WHAT TO DO - Give again, word for word, every line in the entries below from the line with "than a simple" up to and including the line with "that an online", and no other line.

[Saved data entries]
------------------------------------------------
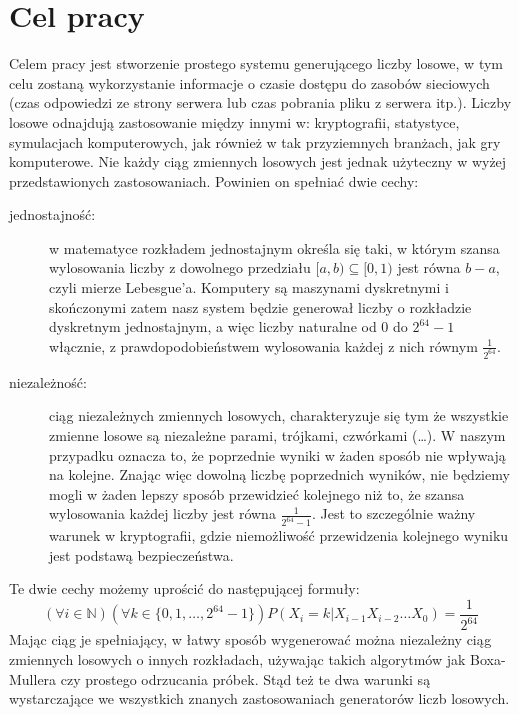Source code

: \chapter{Cel pracy}
\thispagestyle{chapterBeginStyle}

Celem pracy jest stworzenie prostego systemu generującego liczby losowe, w tym celu zostaną wykorzystanie informacje o czasie dostępu do zasobów sieciowych (czas odpowiedzi ze strony serwera lub czas pobrania pliku z serwera itp.). Liczby losowe odnajdują zastosowanie między innymi w: kryptografii, statystyce, symulacjach komputerowych, jak również w tak przyziemnych branżach, jak gry komputerowe. Nie każdy ciąg zmiennych losowych jest jednak użyteczny w wyżej przedstawionych zastosowaniach. Powinien on spełniać dwie cechy:
\begin{description}
\item[jednostajność:] w matematyce rozkładem jednostajnym określa się taki, w którym szansa wylosowania liczby z dowolnego przedziału $[a, b)  \subseteq [0, 1)$ jest równa $b-a$, czyli mierze Lebesgue’a. Komputery są maszynami dyskretnymi i skończonymi zatem nasz system będzie generował liczby o rozkładzie dyskretnym jednostajnym, a więc liczby naturalne od 0 do $2^{64}-1$ włącznie, z prawdopodobieństwem wylosowania każdej z nich równym $\frac{1}{2^{64}}$.
\item[niezależność:] ciąg niezależnych zmiennych losowych, charakteryzuje się tym że wszystkie zmienne losowe są niezależne parami, trójkami, czwórkami (\dots). W naszym przypadku oznacza to, że poprzednie wyniki w żaden sposób nie wpływają na kolejne. Znając więc dowolną liczbę poprzednich wyników, nie będziemy mogli w żaden lepszy sposób przewidzieć kolejnego niż to, że szansa wylosowania  każdej liczby jest równa $\frac{1}{2^{64}-1}$. Jest to szczególnie ważny warunek w kryptografii, gdzie niemożliwość przewidzenia kolejnego wyniku jest podstawą bezpieczeństwa. 
\end{description}
Te dwie cechy możemy uprościć do następującej formuły:
\begin{equation}
    \label{eg:target_def}
    (\forall i \in \mathbb{N})(\forall k \in \{0, 1, \dots, 2^{64}-1\}) P(X_i=k|X_{i-1}X_{i-2}\dots X_{0}) = \frac{1}{2^{64}}
\end{equation}
Mając ciąg je spełniający, w łatwy sposób wygenerować można niezależny ciąg zmiennych losowych o innych rozkładach, używając takich algorytmów jak Boxa-Mullera czy prostego odrzucania próbek. Stąd też te dwa warunki są wystarczające we wszystkich znanych zastosowaniach generatorów liczb losowych.
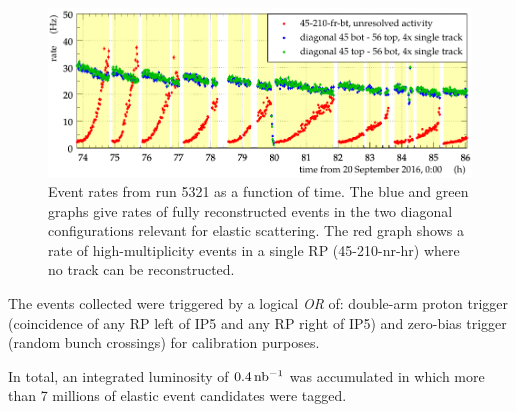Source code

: \begin{figure}
\begin{center}
\includegraphics{fig/rates_vs_time.pdf}
\caption{%
Event rates from run 5321 as a function of time. The blue and green graphs give rates of fully reconstructed events in the two diagonal configurations relevant for elastic scattering. The red graph shows a rate of high-multiplicity events in a single RP (45-210-nr-hr) where no track can be reconstructed.
}
\label{fig:rates_vs_time}
\end{center}
\end{figure}

The events collected were triggered by a logical \textit{OR} of: double-arm proton trigger 
(coincidence of any RP left of IP5 and any RP right of IP5) and zero-bias trigger (random bunch crossings) for calibration purposes.

In total, an integrated luminosity of $0.4\,\rm nb^{-1}$ %
was accumulated in which more than 7 millions of elastic event candidates were tagged.
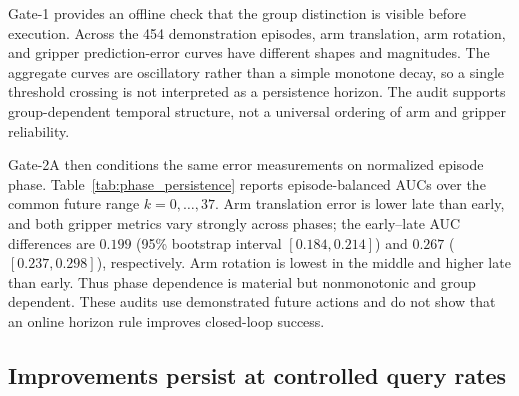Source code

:Gate-1 provides an offline check that the group distinction is visible before
execution.  Across the 454 demonstration episodes, arm translation, arm
rotation, and gripper prediction-error curves have different shapes and
magnitudes.  The aggregate curves are oscillatory rather than a simple
monotone decay, so a single threshold crossing is not interpreted as a
persistence horizon.  The audit supports group-dependent temporal structure,
not a universal ordering of arm and gripper reliability.

Gate-2A then conditions the same error measurements on normalized episode phase.
Table~\ref{tab:phase_persistence} reports episode-balanced AUCs over the common
future range $k=0,\ldots,37$.  Arm translation error is lower late than early,
and both gripper metrics vary strongly across phases; the early--late AUC
differences are $0.199$ (95\% bootstrap interval $[0.184,0.214]$) and $0.267$
($[0.237,0.298]$), respectively.  Arm rotation is lowest in the middle and
higher late than early.  Thus phase dependence is material but nonmonotonic and
group dependent.  These audits use demonstrated future actions and do not show
that an online horizon rule improves closed-loop success.

\begin{table}[t]
\caption{Offline phase-conditioned prediction-error AUCs.  Values are
episode-balanced over the common $k=0$--$37$ range; higher values indicate
larger prediction error.  This is a diagnostic, not a dynamic-execution result.}
\label{tab:phase_persistence}
\centering
\scriptsize
\setlength{\tabcolsep}{3.0pt}
%
\end{table}

\subsection{Improvements persist at controlled query rates}

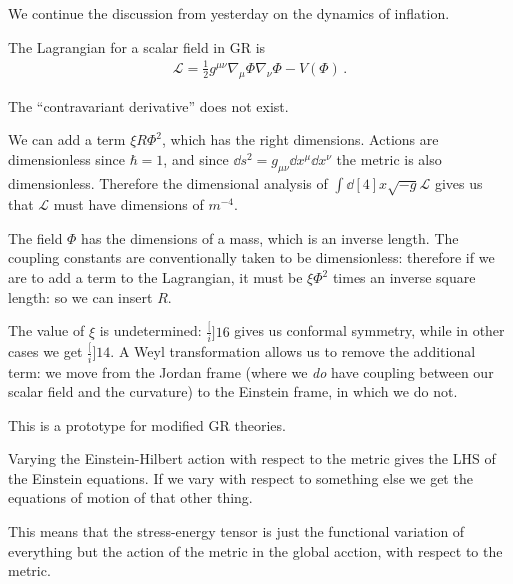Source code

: \documentclass[main.tex]{subfiles}
\begin{document}

We continue the discussion from yesterday on the dynamics of inflation.

The Lagrangian for a scalar field in GR is 
%
\begin{align}
  \mathscr{L} = \frac{1}{2} g^{\mu \nu } \nabla_{\mu } \Phi  \nabla_{\nu } \Phi - V(\Phi )
\,.
\end{align}

The ``contravariant derivative'' does not exist.


We can add a term \(\xi R \Phi^2\), which has the right dimensions. Actions are dimensionless since \(\hbar  =1\), and since \(\dd{s^2} = g_{\mu \nu } \dd{x^{\mu }} \dd{x^{\nu }}\) the metric is also dimensionless. Therefore the dimensional analysis of \(\int \dd[4]{x} \sqrt{-g} \mathscr{L}\) gives us that \(\mathscr{L}\) must have dimensions of \(m^{-4}\).

The field \(\Phi \) has the dimensions of a mass, which is an inverse length. The coupling constants are conventionally taken to be dimensionless: therefore if we are to add a term to the Lagrangian, it must be \( \xi \Phi^2 \) times an inverse square length: so we can insert \(R\).

The value of \(\xi \) is undetermined: \(\frac[i]{1}{6} \) gives us conformal symmetry, while in other cases we get \(\frac[i]{1}{4} \). 
A Weyl transformation allows us to remove the additional term: we move from the Jordan frame (where we \emph{do} have coupling between our scalar field and the curvature) to the Einstein frame, in which we do not.

This is a prototype for modified GR theories.

Varying the Einstein-Hilbert action with respect to the metric gives the LHS of the Einstein equations. If we vary with respect to something else we get the equations of motion of that other thing.

This means that the stress-energy tensor is just the functional variation of everything but the action of the metric in the global acction, with respect to the metric.
\end{document}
------------------------------------------------
WRITTEN RESPONSE -
magnitudes.  The aggregate curves are oscillatory rather than a simple
monotone decay, so a single threshold crossing is not interpreted as a
persistence horizon.  The audit supports group-dependent temporal structure,
not a universal ordering of arm and gripper reliability.

Gate-2A then conditions the same error measurements on normalized episode phase.
Table~\ref{tab:phase_persistence} reports episode-balanced AUCs over the common
future range $k=0,\ldots,37$.  Arm translation error is lower late than early,
and both gripper metrics vary strongly across phases; the early--late AUC
differences are $0.199$ (95\% bootstrap interval $[0.184,0.214]$) and $0.267$
($[0.237,0.298]$), respectively.  Arm rotation is lowest in the middle and
higher late than early.  Thus phase dependence is material but nonmonotonic and
group dependent.  These audits use demonstrated future actions and do not show
that an online horizon rule improves closed-loop success.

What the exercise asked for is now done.